Firstly, India has refused to stop buying crude oil from Iran. India is the largest oil trading partner for Iran and the share of Iranian oil has been steadily rising in the Indian oil basket. The Iranian oil is relatively cheap and transport is quick to the ports on the Western coast. The problem is that US sanctions on Iran kick in on November 05th after which no dollar payments to Iran will be permitted. But India has decided to circumvent this by either paying Iran in rupees or by converting the trade into an Oil-for-Rice exchange program.
Secondly, even as Russian continues to be under US sanctions, India has gone ahead and signed a $5 billion defence agreement with Russian for the supply of the S-400. This has again not gone down well with the US. Obviously, the US does not want to see friendly nations showing the thumbs-down and has now threatened India with sanctions. What does that mean?
Putting the Russia deal in perspective
India and Russia have been in talks over the purchase of the S-400 Triumf since 2015. This high technology system is considered the most effective surface-to-air system in its class, and is considered to be even better than the American Patriot missile system. The S-400 Triumf can hit targets, including manned and unmanned aircraft, cruise missile and ballistic missiles within a range of up to 400 KM. It can do all this while staying out of the radar of jamming equipment.

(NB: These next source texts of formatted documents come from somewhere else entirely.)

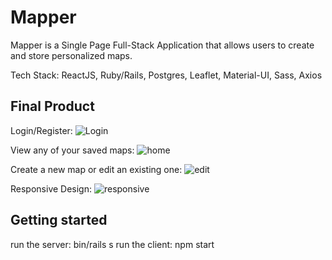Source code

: # Mapper

Mapper is a Single Page Full-Stack Application that allows users to create and store personalized maps.


Tech Stack: ReactJS, Ruby/Rails, Postgres, Leaflet, Material-UI, Sass, Axios

## Final Product

Login/Register:
![Login](https://raw.githubusercontent.com/josepwil/mapper/main/screenshots/login_page.png)

View any of your saved maps:
![home](https://raw.githubusercontent.com/josepwil/mapper/main/screenshots/mapper_desktop_home.png)

Create a new map or edit an existing one:
![edit](https://raw.githubusercontent.com/josepwil/mapper/main/screenshots/mapper_desktop_edit.png)

Responsive Design:
![responsive](https://raw.githubusercontent.com/josepwil/mapper/main/screenshots/responsive_design.png)


## Getting started
run the server: bin/rails s
run the client: npm start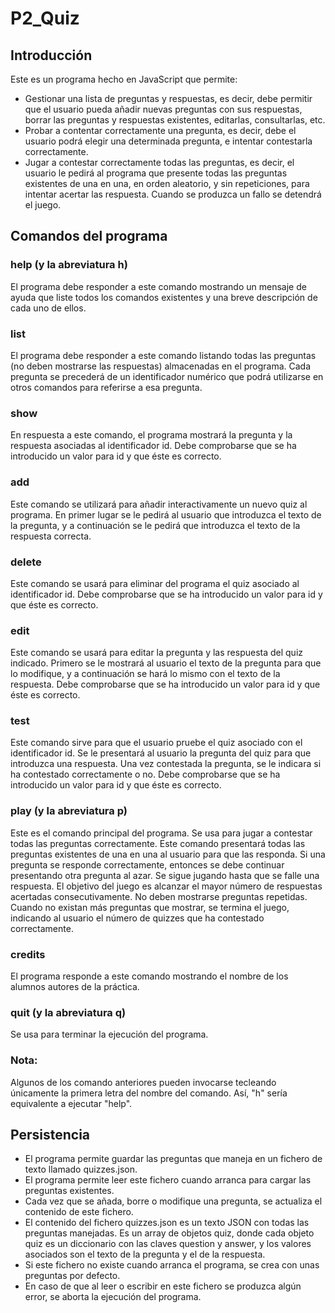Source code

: # P2_Quiz

## Introducción ##
Este es un programa hecho en JavaScript que permite:
* Gestionar una lista de preguntas y respuestas, es decir, debe permitir que el usuario pueda añadir nuevas preguntas con sus respuestas, borrar las preguntas y respuestas existentes, editarlas, consultarlas, etc.
* Probar a contentar correctamente una pregunta, es decir, debe el usuario podrá elegir una determinada pregunta, e intentar contestarla correctamente.
* Jugar a contestar correctamente todas las preguntas, es decir, el usuario le pedirá al programa que presente todas las preguntas existentes de una en una, en orden aleatorio, y sin repeticiones, para intentar acertar las respuesta. Cuando se produzca un fallo se detendrá el juego.

## Comandos del programa ##
### help (y la abreviatura h) ###
El programa debe responder a este comando mostrando un mensaje de ayuda que liste todos los comandos existentes y una breve descripción de cada uno de ellos.

### list ###
El programa debe responder a este comando listando todas las preguntas (no deben mostrarse las respuestas) almacenadas en el programa. Cada pregunta se precederá de un identificador numérico que podrá utilizarse en otros comandos para referirse a esa pregunta.

### show <id> ###
En respuesta a este comando, el programa mostrará la pregunta y la respuesta asociadas al identificador id. Debe comprobarse que se ha introducido un valor para id y que éste es correcto.

### add ###
Este comando se utilizará para añadir interactivamente un nuevo quiz al programa. En primer lugar se le pedirá al usuario que introduzca el texto de la pregunta, y a continuación se le pedirá que introduzca el texto de la respuesta correcta.

### delete <id> ###
Este comando se usará para eliminar del programa el quiz asociado al identificador id. Debe comprobarse que se ha introducido un valor para id y que éste es correcto.

### edit <id> ###
Este comando se usará para editar la pregunta y las respuesta del quiz indicado. Primero se le mostrará al usuario el texto de la pregunta para que lo modifique, y a continuación se hará lo mismo con el texto de la respuesta. Debe comprobarse que se ha introducido un valor para id y que éste es correcto.

### test <id> ###
Este comando sirve para que el usuario pruebe el quiz asociado con el identificador id. Se le presentará al usuario la pregunta del quiz para que introduzca una respuesta. Una vez contestada la pregunta, se le indicara si ha contestado correctamente o no. Debe comprobarse que se ha introducido un valor para id y que éste es correcto.

### play (y la abreviatura p) ###
Este es el comando principal del programa. Se usa para jugar a contestar todas las preguntas correctamente. Este comando presentará todas las preguntas existentes de una en una al usuario para que las responda. Si una pregunta se responde correctamente, entonces se debe continuar presentando otra pregunta al azar. Se sigue jugando hasta que se falle una respuesta. El objetivo del juego es alcanzar el mayor número de respuestas acertadas consecutivamente. No deben mostrarse preguntas repetidas. Cuando no existan más preguntas que mostrar, se termina el juego, indicando al usuario el número de quizzes que ha contestado correctamente.

### credits ###
El programa responde a este comando mostrando el nombre de los alumnos autores de la práctica.

### quit (y la abreviatura q) ###
Se usa para terminar la ejecución del programa.

### Nota: ###
Algunos de los comando anteriores pueden invocarse tecleando únicamente la primera letra del nombre del comando. Así, "h" sería equivalente a ejecutar "help".

## Persistencia ##
* El programa permite guardar las preguntas que maneja en un fichero de texto llamado quizzes.json.
* El programa permite leer este fichero cuando arranca para cargar las preguntas existentes.
* Cada vez que se añada, borre o modifique una pregunta, se actualiza el contenido de este fichero.
* El contenido del fichero quizzes.json es un texto JSON con todas las preguntas manejadas. Es un array de objetos quiz, donde cada objeto quiz es un diccionario con las claves question y answer, y los valores asociados son el texto de la pregunta y el de la respuesta.
* Si este fichero no existe cuando arranca el programa, se crea con unas preguntas por defecto.
* En caso de que al leer o escribir en este fichero se produzca algún error, se aborta la ejecución del programa.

Even the US admits that the S-400 is superior to the US Patriot in terms of technology and also in terms of value for money. The problem for the US is that it cannot compete with Russia on costs and therein lay the problem. Also the US sees India going the way of another long term ally of the US, Turkey, which has also purchased these S-400 missiles from Russia. The Turkey order will be delivered by Russia in December. In the case of Turkey, the S-400 deal has angered Washington with calls to block the transfer of the US F-35 Joint Strike Fighters to Turkey. US Defence officials worry that the S-400 could be used to gather technical data on US designed fighter planes and that critical information could be passed to Moscow either intentionally or unintentionally through a back door in the Russian designed system. In the case of India, the purchase of the S-400 may result in the US refusing to sell “advanced fighter aircraft” in the future.

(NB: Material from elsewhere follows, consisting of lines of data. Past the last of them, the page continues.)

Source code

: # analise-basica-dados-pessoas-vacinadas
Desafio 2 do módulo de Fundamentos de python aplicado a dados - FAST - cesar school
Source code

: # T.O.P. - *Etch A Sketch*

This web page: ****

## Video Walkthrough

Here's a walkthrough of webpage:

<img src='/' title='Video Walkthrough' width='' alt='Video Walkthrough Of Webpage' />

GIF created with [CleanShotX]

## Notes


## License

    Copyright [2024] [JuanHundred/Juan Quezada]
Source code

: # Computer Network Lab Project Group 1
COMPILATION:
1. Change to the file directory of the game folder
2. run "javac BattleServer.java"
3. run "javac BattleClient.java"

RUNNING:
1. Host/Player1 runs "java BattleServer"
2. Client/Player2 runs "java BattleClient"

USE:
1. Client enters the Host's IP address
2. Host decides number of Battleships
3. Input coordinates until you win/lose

Real issue is the huge Indian defence market
According to a report by Royal Institute of International Affairs, UK India accounted for 10.3% of global arms imports between 2000 and 2016, with Russia supplying 72% of those imports. The US is catching up fast and has become India’s second largest arms supplier, ahead of Israel. In fact, Lockheed Martin has even offered to move its production of F-16 fighter jets to India, if the Indian government granted it a contract to supply fighter jets to the country’s air force. While the US would be keen to increase its market share in the Indian defence pie, it would not want to jeopardize its future order flow from India by imposing sanctions on India at this point of time. The need to maintain a strategic truck with India could impel Washington to overlook India’s purchase of the S-400.
Will there be sanctions by the US on India; or is it just a warning?

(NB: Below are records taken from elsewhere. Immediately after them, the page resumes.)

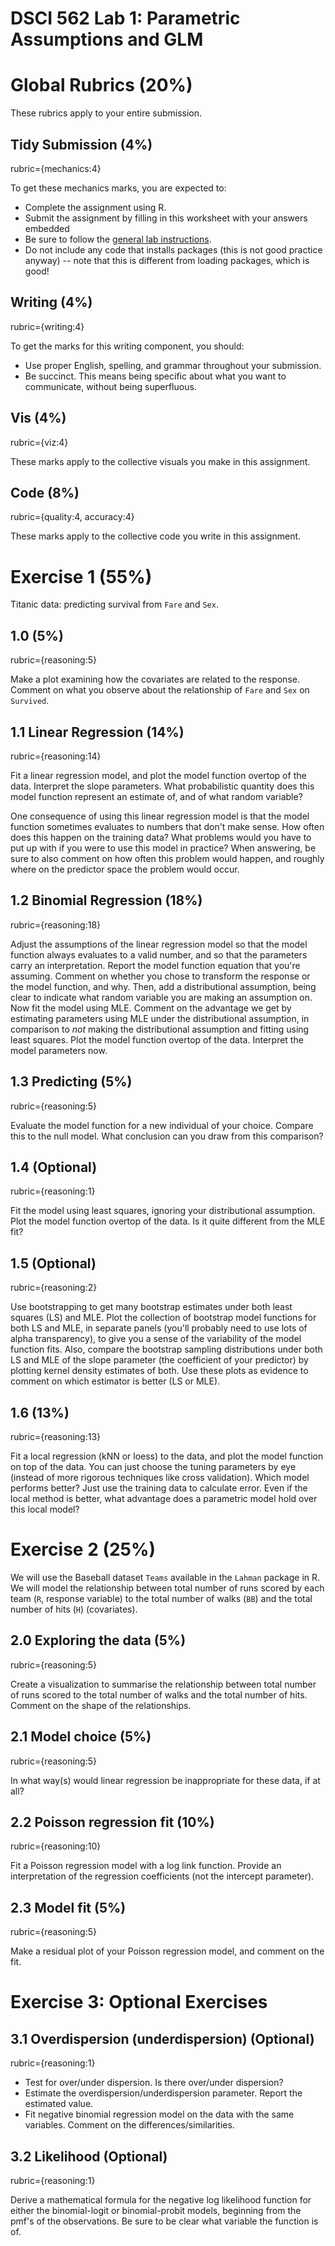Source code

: DSCI 562 Lab 1: Parametric Assumptions and GLM
================

Global Rubrics (20%)
====================

These rubrics apply to your entire submission.

Tidy Submission (4%)
--------------------

rubric={mechanics:4}

To get these mechanics marks, you are expected to:

-   Complete the assignment using R.
-   Submit the assignment by filling in this worksheet with your answers embedded
-   Be sure to follow the [general lab instructions](https://ubc-mds.github.io/resources_pages/general_lab_instructions/).
-   Do not include any code that installs packages (this is not good practice anyway) -- note that this is different from loading packages, which is good!

Writing (4%)
------------

rubric={writing:4}

To get the marks for this writing component, you should:

-   Use proper English, spelling, and grammar throughout your submission.
-   Be succinct. This means being specific about what you want to communicate, without being superfluous.

Vis (4%)
--------

rubric={viz:4}

These marks apply to the collective visuals you make in this assignment.

Code (8%)
---------

rubric={quality:4, accuracy:4}

These marks apply to the collective code you write in this assignment.

Exercise 1 (55%)
================

Titanic data: predicting survival from `Fare` and `Sex`.

1.0 (5%)
--------

rubric={reasoning:5}

Make a plot examining how the covariates are related to the response. Comment on what you observe about the relationship of `Fare` and `Sex` on `Survived`.

1.1 Linear Regression (14%)
---------------------------

rubric={reasoning:14}

Fit a linear regression model, and plot the model function overtop of the data. Interpret the slope parameters. What probabilistic quantity does this model function represent an estimate of, and of what random variable?

One consequence of using this linear regression model is that the model function sometimes evaluates to numbers that don't make sense. How often does this happen on the training data? What problems would you have to put up with if you were to use this model in practice? When answering, be sure to also comment on how often this problem would happen, and roughly where on the predictor space the problem would occur.

1.2 Binomial Regression (18%)
-----------------------------

rubric={reasoning:18}

Adjust the assumptions of the linear regression model so that the model function always evaluates to a valid number, and so that the parameters carry an interpretation. Report the model function equation that you're assuming. Comment on whether you chose to transform the response or the model function, and why. Then, add a distributional assumption, being clear to indicate what random variable you are making an assumption on. Now fit the model using MLE. Comment on the advantage we get by estimating parameters using MLE under the distributional assumption, in comparison to *not* making the distributional assumption and fitting using least squares. Plot the model function overtop of the data. Interpret the model parameters now.

1.3 Predicting (5%)
-------------------

rubric={reasoning:5}

Evaluate the model function for a new individual of your choice. Compare this to the null model. What conclusion can you draw from this comparison?

1.4 (Optional)
--------------

rubric={reasoning:1}

Fit the model using least squares, ignoring your distributional assumption. Plot the model function overtop of the data. Is it quite different from the MLE fit?

1.5 (Optional)
--------------

rubric={reasoning:2}

Use bootstrapping to get many bootstrap estimates under both least squares (LS) and MLE. Plot the collection of bootstrap model functions for both LS and MLE, in separate panels (you'll probably need to use lots of alpha transparency), to give you a sense of the variability of the model function fits. Also, compare the bootstrap sampling distributions under both LS and MLE of the slope parameter (the coefficient of your predictor) by plotting kernel density estimates of both. Use these plots as evidence to comment on which estimator is better (LS or MLE).

1.6 (13%)
---------

rubric={reasoning:13}

Fit a local regression (kNN or loess) to the data, and plot the model function on top of the data. You can just choose the tuning parameters by eye (instead of more rigorous techniques like cross validation). Which model performs better? Just use the training data to calculate error. Even if the local method is better, what advantage does a parametric model hold over this local model?

Exercise 2 (25%)
================

We will use the Baseball dataset `Teams` available in the `Lahman` package in R. We will model the relationship between total number of runs scored by each team (`R`, response variable) to the total number of walks (`BB`) and the total number of hits (`H`) (covariates).

2.0 Exploring the data (5%)
---------------------------

rubric={reasoning:5}

Create a visualization to summarise the relationship between total number of runs scored to the total number of walks and the total number of hits. Comment on the shape of the relationships.

2.1 Model choice (5%)
---------------------

rubric={reasoning:5}

In what way(s) would linear regression be inappropriate for these data, if at all?

2.2 Poisson regression fit (10%)
--------------------------------

rubric={reasoning:10}

Fit a Poisson regression model with a log link function. Provide an interpretation of the regression coefficients (not the intercept parameter).

2.3 Model fit (5%)
------------------

rubric={reasoning:5}

Make a residual plot of your Poisson regression model, and comment on the fit.

Exercise 3: Optional Exercises
==============================

3.1 Overdispersion (underdispersion) (Optional)
-----------------------------------------------

rubric={reasoning:1}

-   Test for over/under dispersion. Is there over/under dispersion?
-   Estimate the overdispersion/underdispersion parameter. Report the estimated value.
-   Fit negative binomial regression model on the data with the same variables. Comment on the differences/similarities.

3.2 Likelihood (Optional)
-------------------------

rubric={reasoning:1}

Derive a mathematical formula for the negative log likelihood function for either the binomial-logit or binomial-probit models, beginning from the pmf's of the observations. Be sure to be clear what variable the function is of.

The US has confirmed that it is working to impose CAATSA Section 231 in a way that is lawful but will also leave the waiver authority leeway. However, it does look like the US would be unlikely to risk destabilizing its strategic alliance with India. So, while India does risk US sanctions following the $5 billion Russia defence deal, the US would also do its best to input waivers to make the hit more palatable. The deal is already signed between Modi and Putin and immediately on signing the deal, the US sanctions under legislation known as Countering America’s Adversaries through Sanctions Act (CAATSA), could come into force.
Why India may attract more exemptions than sanctions
In September, the US had imposed sanctions against China for its purchases of Russian military equipment, including the S-400, under CAATSA legislation. But, China is an emerging rival power for the US while India is seen more as a key strategic ally by the US. The US defence chiefs have worked hard to increase cooperation with Delhi in a range of areas in recent years and would not want to lose out on this traction. India purchasing Russian weapons systems effectively forces Trump to choose between punishing Delhi and destroying the fledgling defence relationship. A carefully worded exemption may be a better choice for the US; and for India too.